Veja as chamas negras que crepitam silenciosas.

Ouça os sinos longínquos badalarem funerários.

Desça as escadas de pedra, íngremes e tortuosas.

Abra os portões de ferro, banhados em sangue fresco.

Toque as paredes úmidas, engolidas pelo breu.

Caminhe pelo túnel gelado, sentindo a presença da morte.

Suba os degraus lodosos, e encontre a saída para a luz.

Respire a névoa esbranquiçada e embarque na ponte para o além.

Continue sem olhar para baixo, sobre o penhasco malicioso.

Há alguém lá em baixo, seu desespero rasga o silêncio.

Não está sozinho, há milhões deles também.

Vozes confusas – não de homens, nem mulheres.

Desumanos, sorumbáticos, o coro é assustador.

Estão por todos os lados, sobre as pedras ao redor.

Corpos difusos, acinzentados, ocultados pela fuligem.

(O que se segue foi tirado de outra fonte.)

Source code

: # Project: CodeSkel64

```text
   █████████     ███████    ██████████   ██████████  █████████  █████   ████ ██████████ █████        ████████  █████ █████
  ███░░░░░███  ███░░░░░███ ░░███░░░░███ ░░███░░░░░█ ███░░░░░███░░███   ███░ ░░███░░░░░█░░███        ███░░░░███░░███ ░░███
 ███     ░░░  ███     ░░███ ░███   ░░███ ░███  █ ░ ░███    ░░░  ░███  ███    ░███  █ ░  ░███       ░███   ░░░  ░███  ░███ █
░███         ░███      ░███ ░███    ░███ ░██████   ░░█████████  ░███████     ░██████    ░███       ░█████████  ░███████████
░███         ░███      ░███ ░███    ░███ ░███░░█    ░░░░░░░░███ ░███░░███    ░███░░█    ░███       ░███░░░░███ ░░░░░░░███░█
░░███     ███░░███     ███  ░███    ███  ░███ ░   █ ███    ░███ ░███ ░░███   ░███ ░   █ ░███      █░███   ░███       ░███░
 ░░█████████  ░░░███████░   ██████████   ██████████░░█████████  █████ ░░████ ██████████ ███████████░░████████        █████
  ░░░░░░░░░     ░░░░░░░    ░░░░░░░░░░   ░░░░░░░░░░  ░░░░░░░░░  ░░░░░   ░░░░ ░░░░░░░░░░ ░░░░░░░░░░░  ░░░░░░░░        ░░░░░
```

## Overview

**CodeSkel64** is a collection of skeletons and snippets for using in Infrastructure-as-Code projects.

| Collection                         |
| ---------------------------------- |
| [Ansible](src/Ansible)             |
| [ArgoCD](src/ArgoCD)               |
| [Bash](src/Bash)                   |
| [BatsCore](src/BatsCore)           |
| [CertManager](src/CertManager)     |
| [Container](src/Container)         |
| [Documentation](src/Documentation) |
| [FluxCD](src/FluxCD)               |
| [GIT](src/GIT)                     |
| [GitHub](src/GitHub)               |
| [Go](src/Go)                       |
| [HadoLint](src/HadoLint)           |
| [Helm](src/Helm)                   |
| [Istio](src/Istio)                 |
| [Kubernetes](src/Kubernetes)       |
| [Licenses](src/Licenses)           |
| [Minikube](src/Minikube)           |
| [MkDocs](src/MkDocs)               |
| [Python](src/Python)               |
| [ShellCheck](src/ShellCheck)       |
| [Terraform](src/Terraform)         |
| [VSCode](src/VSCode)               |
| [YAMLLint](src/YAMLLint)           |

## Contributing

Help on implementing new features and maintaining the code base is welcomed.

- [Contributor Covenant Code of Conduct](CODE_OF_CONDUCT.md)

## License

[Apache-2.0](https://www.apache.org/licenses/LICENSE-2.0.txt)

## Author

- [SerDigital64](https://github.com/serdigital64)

O calor o aquece, chamas aparecem, seu corpo pode queimar.

Corra mais depressa, ignore as súplicas e chegue ao altar.

O altar de mármore, no final da ponte, seu destino está lá.

Sobre ele, está ela, belíssima e graciosa, como sempre a dançar.

Seu corpo de mulher nua, com seios formosos, mas algo novo a intrigar.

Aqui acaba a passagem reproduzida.